• _WHAT IS EXPECTED_
Tally the lines below that contain "mathrm". The number is the whole answer.

• _Stored items_
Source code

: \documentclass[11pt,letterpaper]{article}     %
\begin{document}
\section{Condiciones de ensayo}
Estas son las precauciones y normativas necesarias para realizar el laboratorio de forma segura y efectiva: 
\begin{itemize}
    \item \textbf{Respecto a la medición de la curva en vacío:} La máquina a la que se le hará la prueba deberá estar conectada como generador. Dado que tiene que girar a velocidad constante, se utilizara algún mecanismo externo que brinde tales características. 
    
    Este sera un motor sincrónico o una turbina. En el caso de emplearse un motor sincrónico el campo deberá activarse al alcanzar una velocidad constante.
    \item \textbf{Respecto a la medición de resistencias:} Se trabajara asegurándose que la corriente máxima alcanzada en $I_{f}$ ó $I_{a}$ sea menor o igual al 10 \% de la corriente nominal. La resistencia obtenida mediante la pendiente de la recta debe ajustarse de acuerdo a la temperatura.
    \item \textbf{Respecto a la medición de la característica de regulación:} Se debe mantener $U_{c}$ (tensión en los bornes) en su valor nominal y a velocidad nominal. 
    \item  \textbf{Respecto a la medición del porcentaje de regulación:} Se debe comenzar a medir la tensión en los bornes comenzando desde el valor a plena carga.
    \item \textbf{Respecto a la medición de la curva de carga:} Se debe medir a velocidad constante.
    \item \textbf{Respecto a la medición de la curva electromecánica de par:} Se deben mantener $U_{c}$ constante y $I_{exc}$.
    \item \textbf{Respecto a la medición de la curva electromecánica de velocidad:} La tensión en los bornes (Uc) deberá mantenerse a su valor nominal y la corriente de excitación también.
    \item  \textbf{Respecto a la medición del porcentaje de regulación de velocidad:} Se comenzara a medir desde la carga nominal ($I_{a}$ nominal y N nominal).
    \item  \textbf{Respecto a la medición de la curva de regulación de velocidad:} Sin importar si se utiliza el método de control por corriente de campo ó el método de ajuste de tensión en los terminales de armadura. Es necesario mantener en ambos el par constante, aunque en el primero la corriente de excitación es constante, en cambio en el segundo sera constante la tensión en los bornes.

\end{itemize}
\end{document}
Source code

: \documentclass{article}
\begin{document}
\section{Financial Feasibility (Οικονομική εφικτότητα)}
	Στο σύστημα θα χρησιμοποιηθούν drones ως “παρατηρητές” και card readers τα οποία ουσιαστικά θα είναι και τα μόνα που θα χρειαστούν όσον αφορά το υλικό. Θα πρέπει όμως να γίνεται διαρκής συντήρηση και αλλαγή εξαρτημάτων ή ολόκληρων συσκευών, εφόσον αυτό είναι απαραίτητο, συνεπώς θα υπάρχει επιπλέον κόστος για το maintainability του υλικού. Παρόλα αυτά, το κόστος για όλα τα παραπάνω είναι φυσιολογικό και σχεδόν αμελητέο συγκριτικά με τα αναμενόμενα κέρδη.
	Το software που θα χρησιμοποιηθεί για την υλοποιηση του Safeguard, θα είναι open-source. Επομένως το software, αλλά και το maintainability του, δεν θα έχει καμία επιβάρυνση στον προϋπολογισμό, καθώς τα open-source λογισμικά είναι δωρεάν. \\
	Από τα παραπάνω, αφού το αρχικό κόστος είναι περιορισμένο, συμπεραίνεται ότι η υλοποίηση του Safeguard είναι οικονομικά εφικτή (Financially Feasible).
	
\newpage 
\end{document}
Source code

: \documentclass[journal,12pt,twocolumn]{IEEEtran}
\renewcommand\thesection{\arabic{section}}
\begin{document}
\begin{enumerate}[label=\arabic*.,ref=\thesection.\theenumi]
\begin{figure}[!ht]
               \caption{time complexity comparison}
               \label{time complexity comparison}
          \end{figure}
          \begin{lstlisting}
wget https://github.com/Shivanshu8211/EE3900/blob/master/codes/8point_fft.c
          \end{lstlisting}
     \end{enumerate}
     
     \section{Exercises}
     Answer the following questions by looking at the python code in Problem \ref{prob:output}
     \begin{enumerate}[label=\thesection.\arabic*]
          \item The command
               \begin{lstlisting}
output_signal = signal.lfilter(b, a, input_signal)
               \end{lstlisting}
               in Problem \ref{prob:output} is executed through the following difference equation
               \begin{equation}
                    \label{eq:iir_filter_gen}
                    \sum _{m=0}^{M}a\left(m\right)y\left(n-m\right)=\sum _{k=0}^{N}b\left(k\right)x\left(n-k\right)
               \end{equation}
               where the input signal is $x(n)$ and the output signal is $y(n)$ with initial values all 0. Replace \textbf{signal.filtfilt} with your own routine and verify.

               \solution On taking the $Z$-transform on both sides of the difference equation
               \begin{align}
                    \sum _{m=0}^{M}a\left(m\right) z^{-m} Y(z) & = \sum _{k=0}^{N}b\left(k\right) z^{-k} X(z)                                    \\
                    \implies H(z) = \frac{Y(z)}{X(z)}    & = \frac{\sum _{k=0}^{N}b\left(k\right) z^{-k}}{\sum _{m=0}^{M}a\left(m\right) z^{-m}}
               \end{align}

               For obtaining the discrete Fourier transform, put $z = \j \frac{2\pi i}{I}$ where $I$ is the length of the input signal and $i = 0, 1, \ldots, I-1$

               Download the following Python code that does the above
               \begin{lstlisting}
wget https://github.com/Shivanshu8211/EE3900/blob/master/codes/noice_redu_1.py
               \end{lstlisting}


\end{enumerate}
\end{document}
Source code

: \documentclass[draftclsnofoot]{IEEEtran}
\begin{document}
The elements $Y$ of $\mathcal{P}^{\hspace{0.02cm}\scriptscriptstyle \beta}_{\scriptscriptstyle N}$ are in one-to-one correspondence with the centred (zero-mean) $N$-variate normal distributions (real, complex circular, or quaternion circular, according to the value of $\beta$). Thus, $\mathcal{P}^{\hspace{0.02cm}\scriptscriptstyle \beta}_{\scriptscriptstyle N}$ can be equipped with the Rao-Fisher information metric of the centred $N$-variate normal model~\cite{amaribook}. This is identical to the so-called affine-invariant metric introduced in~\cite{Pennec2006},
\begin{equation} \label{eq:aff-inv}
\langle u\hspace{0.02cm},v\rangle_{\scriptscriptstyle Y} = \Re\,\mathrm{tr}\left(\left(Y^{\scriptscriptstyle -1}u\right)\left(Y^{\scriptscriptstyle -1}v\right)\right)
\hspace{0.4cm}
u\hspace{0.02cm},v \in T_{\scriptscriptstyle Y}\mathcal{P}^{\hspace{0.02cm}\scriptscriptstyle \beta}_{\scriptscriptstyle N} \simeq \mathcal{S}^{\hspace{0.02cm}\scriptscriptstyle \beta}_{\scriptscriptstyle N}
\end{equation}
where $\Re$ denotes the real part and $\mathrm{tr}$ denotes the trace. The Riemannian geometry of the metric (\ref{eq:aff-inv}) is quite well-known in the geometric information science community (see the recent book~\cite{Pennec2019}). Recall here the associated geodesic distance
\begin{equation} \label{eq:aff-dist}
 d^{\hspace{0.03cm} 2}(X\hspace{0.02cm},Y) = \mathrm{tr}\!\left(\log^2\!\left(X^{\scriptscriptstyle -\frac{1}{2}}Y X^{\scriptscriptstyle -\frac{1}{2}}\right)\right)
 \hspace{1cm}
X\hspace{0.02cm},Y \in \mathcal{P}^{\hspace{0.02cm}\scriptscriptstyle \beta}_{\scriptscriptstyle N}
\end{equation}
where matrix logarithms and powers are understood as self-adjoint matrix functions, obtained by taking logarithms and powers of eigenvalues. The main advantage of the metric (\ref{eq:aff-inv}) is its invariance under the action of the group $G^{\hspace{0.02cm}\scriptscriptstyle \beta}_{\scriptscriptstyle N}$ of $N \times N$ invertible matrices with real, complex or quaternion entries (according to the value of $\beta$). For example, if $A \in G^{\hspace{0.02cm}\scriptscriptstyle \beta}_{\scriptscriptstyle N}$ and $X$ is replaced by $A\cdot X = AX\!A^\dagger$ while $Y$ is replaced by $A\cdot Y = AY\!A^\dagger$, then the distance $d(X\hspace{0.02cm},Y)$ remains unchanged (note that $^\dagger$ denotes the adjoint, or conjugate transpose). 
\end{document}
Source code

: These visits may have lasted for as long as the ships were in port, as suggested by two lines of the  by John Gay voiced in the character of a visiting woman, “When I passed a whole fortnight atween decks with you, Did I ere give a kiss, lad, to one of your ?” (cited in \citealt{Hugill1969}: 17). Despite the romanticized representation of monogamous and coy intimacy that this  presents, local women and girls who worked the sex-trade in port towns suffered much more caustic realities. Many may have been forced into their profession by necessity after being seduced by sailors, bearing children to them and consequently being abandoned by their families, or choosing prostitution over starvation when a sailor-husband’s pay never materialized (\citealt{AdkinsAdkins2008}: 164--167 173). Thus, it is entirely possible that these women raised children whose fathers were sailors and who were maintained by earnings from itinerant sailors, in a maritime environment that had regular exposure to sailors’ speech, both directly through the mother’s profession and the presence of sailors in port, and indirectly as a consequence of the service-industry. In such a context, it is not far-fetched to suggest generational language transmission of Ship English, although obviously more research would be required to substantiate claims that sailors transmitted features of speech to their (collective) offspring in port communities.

• _OUTPUT BELOW_
3